» Exercise directions: Pull each line with the string "that" from the entries.

» Record excerpts:
_____
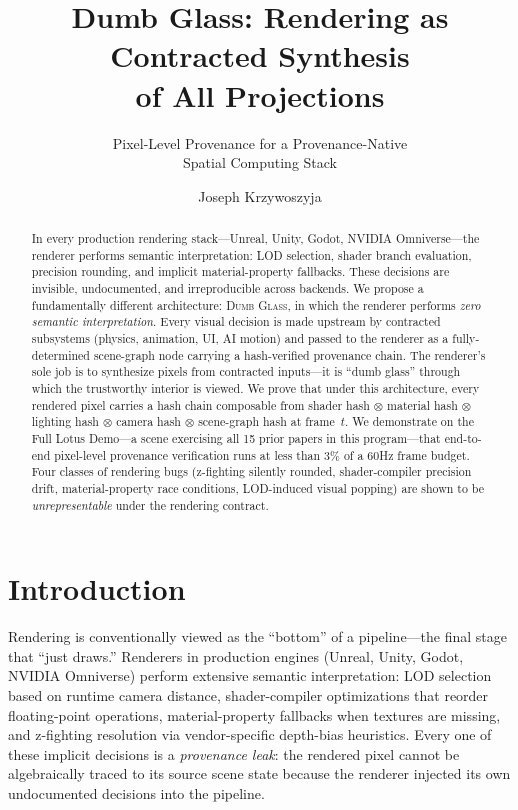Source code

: \documentclass[sigconf,nonacm]{acmart}
\title{Dumb Glass: Rendering as Contracted Synthesis\\
of All Projections}
\subtitle{Pixel-Level Provenance for a Provenance-Native\\
Spatial Computing Stack}
\author{Joseph Krzywoszyja}
\affiliation{%
  \institution{Infinitus Systems}
  \country{USA}
}
\newcommand{\dumbglass}{\textsc{Dumb Glass}}
\newcommand{\tropmult}{\otimes}
\begin{document}
\begin{abstract}
In every production rendering stack---Unreal, Unity, Godot,
NVIDIA Omniverse---the renderer performs semantic interpretation:
LOD selection, shader branch evaluation, precision rounding, and
implicit material-property fallbacks. These decisions are invisible,
undocumented, and irreproducible across backends. We propose a
fundamentally different architecture: \dumbglass{}, in which the
renderer performs \emph{zero semantic interpretation}. Every visual
decision is made upstream by contracted subsystems (physics,
animation, UI, AI motion) and passed to the renderer as a
fully-determined scene-graph node carrying a hash-verified
provenance chain. The renderer's sole job is to synthesize pixels
from contracted inputs---it is ``dumb glass'' through which the
trustworthy interior is viewed. We prove that under this
architecture, every rendered pixel carries a hash chain composable
from shader hash $\tropmult$ material hash $\tropmult$ lighting
hash $\tropmult$ camera hash $\tropmult$ scene-graph hash at
frame~$t$. We demonstrate on the Full Lotus Demo---a scene
exercising all 15 prior papers in this program---that end-to-end
pixel-level provenance verification runs at less than 3\% of a
60Hz frame budget. Four classes of rendering bugs (z-fighting
silently rounded, shader-compiler precision drift, material-property
race conditions, LOD-induced visual popping) are shown to be
\emph{unrepresentable} under the rendering contract.
\end{abstract}


\maketitle

\section{Introduction}
\label{sec:intro}

Rendering is conventionally viewed as the ``bottom'' of a
pipeline---the final stage that ``just draws.'' Renderers in
production engines (Unreal, Unity, Godot, NVIDIA Omniverse)
perform extensive semantic interpretation: LOD selection based
on runtime camera distance, shader-compiler optimizations that
reorder floating-point operations, material-property fallbacks
when textures are missing, and z-fighting resolution via
vendor-specific depth-bias heuristics. Every one of these
implicit decisions is a \emph{provenance leak}: the rendered
pixel cannot be algebraically traced to its source scene state
because the renderer injected its own undocumented decisions
into the pipeline.
\end{document}
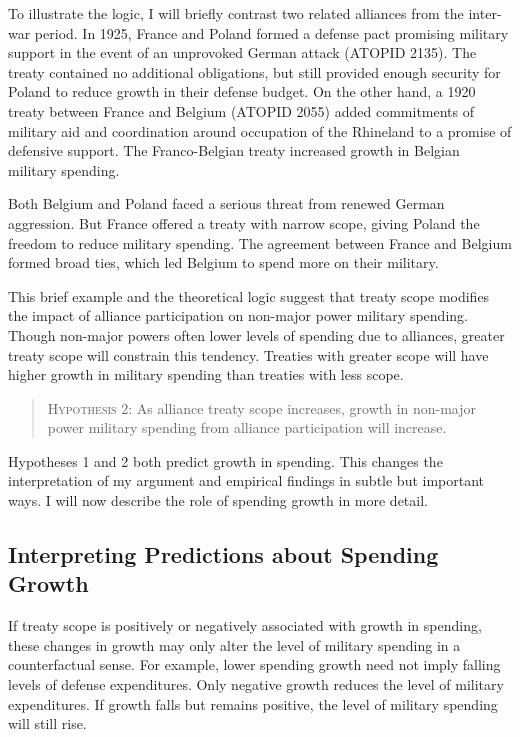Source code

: \documentclass[12pt]{article}
\begin{document}
To illustrate the logic, I will briefly contrast two related alliances from the inter-war period. 
In 1925, France and Poland formed a defense pact promising military support in the event of an unprovoked German attack (ATOPID 2135). 
The treaty contained no additional obligations, but still provided enough security for Poland to reduce growth in their defense budget.
On the other hand, a 1920 treaty between France and Belgium (ATOPID 2055) added commitments of military aid and coordination around occupation of the Rhineland to a promise of defensive support. 
The Franco-Belgian treaty increased growth in Belgian military spending. 


Both Belgium and Poland faced a serious threat from renewed German aggression. 
But France offered a treaty with narrow scope, giving Poland the freedom to reduce military spending. 
The agreement between France and Belgium formed broad ties, which led Belgium to spend more on their military. 


This brief example and the theoretical logic suggest that treaty scope modifies the impact of alliance participation on non-major power military spending. 
Though non-major powers often lower levels of spending due to alliances, greater treaty scope will constrain this tendency. 
Treaties with greater scope will have higher growth in military spending than treaties with less scope. 


\begin{quote}
\textsc{Hypothesis 2}: As alliance treaty scope increases, growth in non-major power military spending from alliance participation will increase. 
\end{quote}


Hypotheses 1 and 2 both predict growth in spending. 
This changes the interpretation of my argument and empirical findings in subtle but important ways. 
I will now describe the role of spending growth in more detail. 


\subsection{Interpreting Predictions about Spending Growth}


If treaty scope is positively or negatively associated with growth in spending, these changes in growth may only alter the level of military spending in a counterfactual sense. 
For example, lower spending growth need not imply falling levels of defense expenditures. 
Only negative growth reduces the level of military expenditures. 
If growth falls but remains positive, the level of military spending will still rise. 
\end{document}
_____
» Answer section:
trustworthy interior is viewed. We prove that under this
exercising all 15 prior papers in this program---that end-to-end
pipeline---the final stage that ``just draws.'' Renderers in
on runtime camera distance, shader-compiler optimizations that
This brief example and the theoretical logic suggest that treaty scope modifies the impact of alliance participation on non-major power military spending. 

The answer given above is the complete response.